|Author:||Gabryelle N Gilliam|
|Clinic:||Beef Cattle Institute Kansas State University|
|City, State, ZIP:||Manhattan, KS 66502|
G. N. Gilliam, MS
B. J. White, DVM, MS
C. C. Dodd, DVM, MS, PhD, DACPVM
1Beef Cattle Institute, Kansas State University, Manhattan, KS 66502
2Diagnostic Medicine Pathobiology, Kansas State University, Manhattan, KS 66502
Employee recruitment and retention is challenging for rural veterinary practices. Employee turnover creates personnel replacement costs that hinder profits. This survey identified factors potentially associated with veterinarian and administrative personnel turnover.
A cross-sectional, anonymous online questionnaire focusing on demographics, management practices, and compensation packages was distributed to AABP and AVC members. Approximately 2,835 members received the questionnaire; 126 complete responses were analyzed. A multivariable generalized logistic model was developed for each outcome including covariates from the survey with a significance level of P <0.05.
The number of administrative staff, AABP district, product pricing update frequency, presence of an employee retirement plan, and the number of annual vacation days were all significantly associated with veterinarian turnover (5 year). The mean and median veterinarian turnover was 0.43 and 0.33, respectively. Administrative staff turnover (5 year) was higher in practices with more veterinary technicians and in larger communities. The mean and median administrative staff turnover was 1.67 and 0.92, respectively.

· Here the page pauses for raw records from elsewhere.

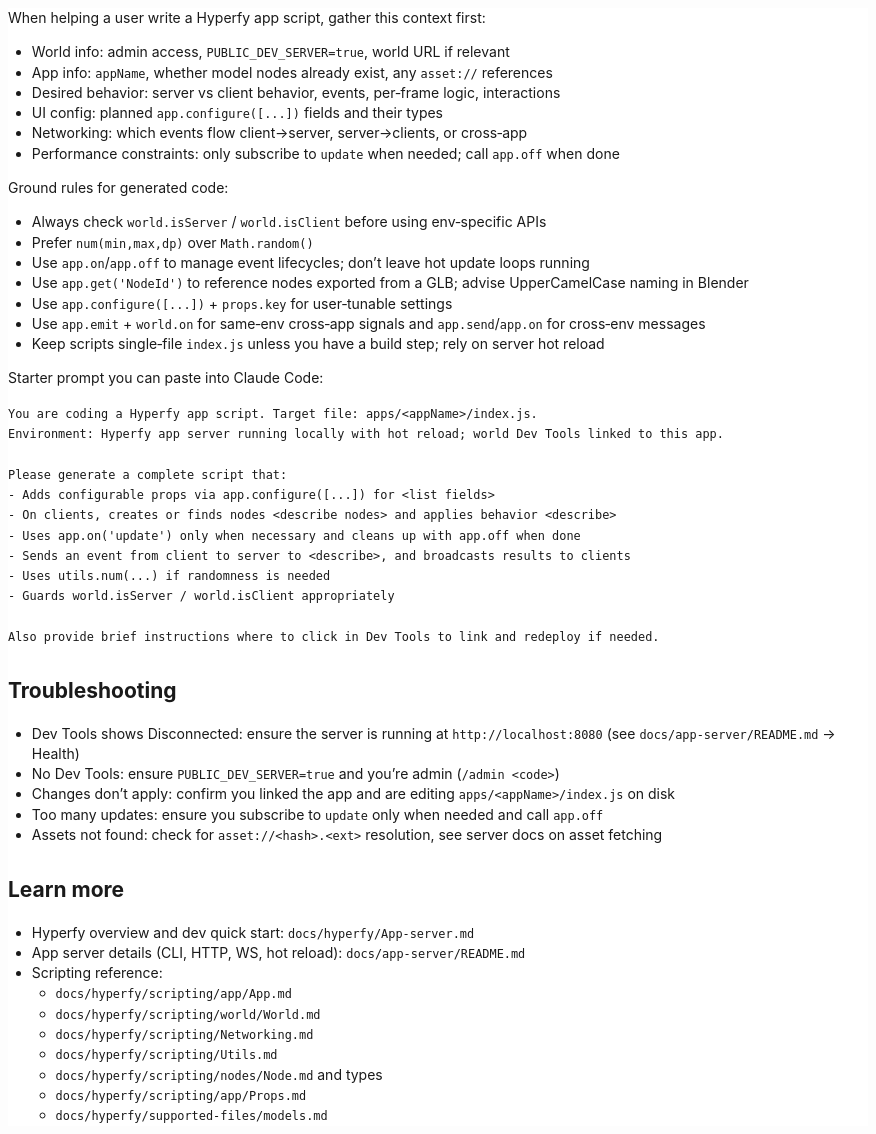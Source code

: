 When helping a user write a Hyperfy app script, gather this context first:
- World info: admin access, `PUBLIC_DEV_SERVER=true`, world URL if relevant
- App info: `appName`, whether model nodes already exist, any `asset://` references
- Desired behavior: server vs client behavior, events, per‑frame logic, interactions
- UI config: planned `app.configure([...])` fields and their types
- Networking: which events flow client→server, server→clients, or cross‑app
- Performance constraints: only subscribe to `update` when needed; call `app.off` when done

Ground rules for generated code:
- Always check `world.isServer` / `world.isClient` before using env‑specific APIs
- Prefer `num(min,max,dp)` over `Math.random()`
- Use `app.on`/`app.off` to manage event lifecycles; don’t leave hot update loops running
- Use `app.get('NodeId')` to reference nodes exported from a GLB; advise UpperCamelCase naming in Blender
- Use `app.configure([...])` + `props.key` for user‑tunable settings
- Use `app.emit` + `world.on` for same‑env cross‑app signals and `app.send`/`app.on` for cross‑env messages
- Keep scripts single‑file `index.js` unless you have a build step; rely on server hot reload

Starter prompt you can paste into Claude Code:

```text
You are coding a Hyperfy app script. Target file: apps/<appName>/index.js.
Environment: Hyperfy app server running locally with hot reload; world Dev Tools linked to this app.

Please generate a complete script that:
- Adds configurable props via app.configure([...]) for <list fields>
- On clients, creates or finds nodes <describe nodes> and applies behavior <describe>
- Uses app.on('update') only when necessary and cleans up with app.off when done
- Sends an event from client to server to <describe>, and broadcasts results to clients
- Uses utils.num(...) if randomness is needed
- Guards world.isServer / world.isClient appropriately

Also provide brief instructions where to click in Dev Tools to link and redeploy if needed.
```


## Troubleshooting
- Dev Tools shows Disconnected: ensure the server is running at `http://localhost:8080` (see `docs/app-server/README.md` → Health)
- No Dev Tools: ensure `PUBLIC_DEV_SERVER=true` and you’re admin (`/admin <code>`)
- Changes don’t apply: confirm you linked the app and are editing `apps/<appName>/index.js` on disk
- Too many updates: ensure you subscribe to `update` only when needed and call `app.off`
- Assets not found: check for `asset://<hash>.<ext>` resolution, see server docs on asset fetching


## Learn more
- Hyperfy overview and dev quick start: `docs/hyperfy/App-server.md`
- App server details (CLI, HTTP, WS, hot reload): `docs/app-server/README.md`
- Scripting reference:
  - `docs/hyperfy/scripting/app/App.md`
  - `docs/hyperfy/scripting/world/World.md`
  - `docs/hyperfy/scripting/Networking.md`
  - `docs/hyperfy/scripting/Utils.md`
  - `docs/hyperfy/scripting/nodes/Node.md` and types
  - `docs/hyperfy/scripting/app/Props.md`
  - `docs/hyperfy/supported-files/models.md`

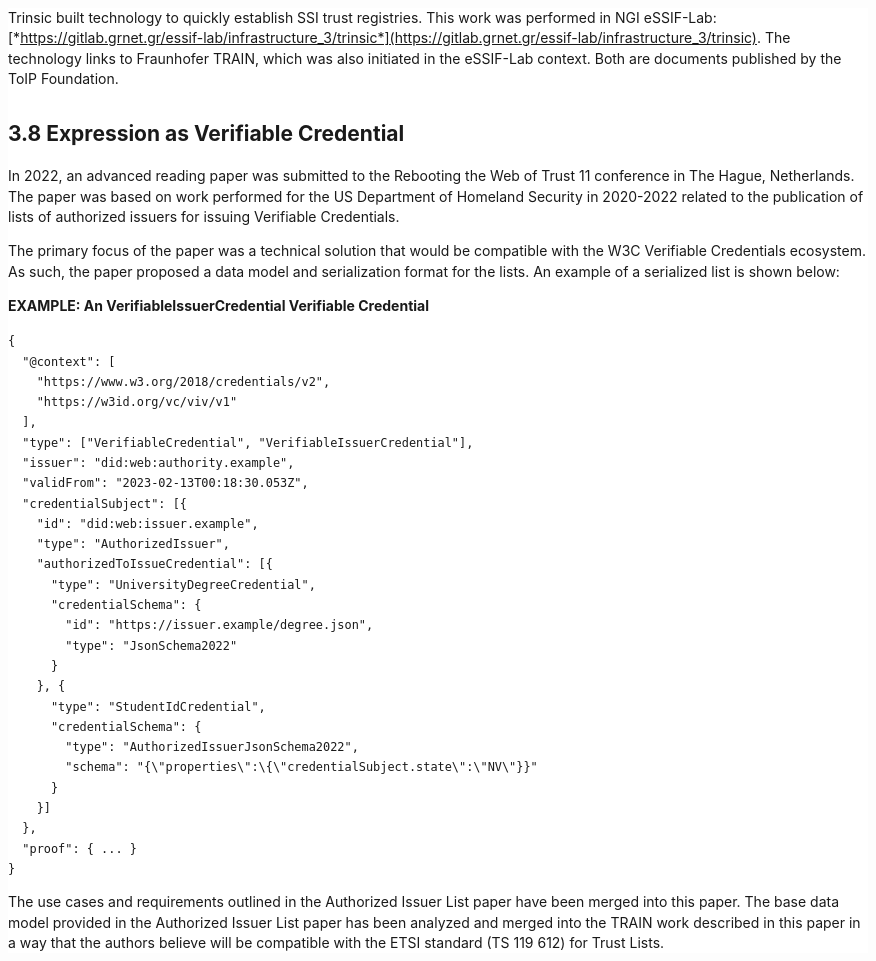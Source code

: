 Trinsic built technology to quickly establish SSI trust registries. This
work was performed in NGI eSSIF-Lab:
[*https://gitlab.grnet.gr/essif-lab/infrastructure_3/trinsic*](https://gitlab.grnet.gr/essif-lab/infrastructure_3/trinsic).
The technology links to Fraunhofer TRAIN, which was also initiated in
the eSSIF-Lab context. Both are documents published by the ToIP
Foundation.

## 3.8 Expression as Verifiable Credential

In 2022, an advanced reading paper was submitted to the Rebooting the
Web of Trust 11 conference in The Hague, Netherlands. The paper was
based on work performed for the US Department of Homeland Security in
2020-2022 related to the publication of lists of authorized issuers for
issuing Verifiable Credentials.

The primary focus of the paper was a technical solution that would be
compatible with the W3C Verifiable Credentials ecosystem. As such, the
paper proposed a data model and serialization format for the lists. An
example of a serialized list is shown below:

**EXAMPLE: An VerifiableIssuerCredential Verifiable Credential**
```
{
  "@context": [
    "https://www.w3.org/2018/credentials/v2",
    "https://w3id.org/vc/viv/v1"
  ],
  "type": ["VerifiableCredential", "VerifiableIssuerCredential"],
  "issuer": "did:web:authority.example",
  "validFrom": "2023-02-13T00:18:30.053Z",
  "credentialSubject": [{
    "id": "did:web:issuer.example",
    "type": "AuthorizedIssuer",
    "authorizedToIssueCredential": [{
      "type": "UniversityDegreeCredential",
      "credentialSchema": {
        "id": "https://issuer.example/degree.json",
        "type": "JsonSchema2022"
      }
    }, {
      "type": "StudentIdCredential",
      "credentialSchema": {
        "type": "AuthorizedIssuerJsonSchema2022",
        "schema": "{\"properties\":\{\"credentialSubject.state\":\"NV\"}}"
      }
    }]
  },
  "proof": { ... }
}
```
The use cases and requirements outlined in the Authorized Issuer List
paper have been merged into this paper. The base data model provided in
the Authorized Issuer List paper has been analyzed and merged into the
TRAIN work described in this paper in a way that the authors believe
will be compatible with the ETSI standard (TS 119 612) for Trust Lists.


[^1]: A pre-digital-age example is a police uniform, which enables a
[^2]: For forward compatibility, it should be assumed that other "known
[^3]: Joao Rodrigues Frade (EC DG DIGIT), personal communication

Our data indicated several factors associated with veterinarian and administrative staff turnover. A larger study including additional practice profitability indicators may better identify factors associated with personnel turnover. Ideas on how to decrease veterinary turnover could come from examining administrative staffing levels, AABP district location, product pricing update frequency, presence of an employee retirement plan, or the number of annual vacation days. Administrative staff turnover may be partially explained by both the number of veterinary technicians and the community size.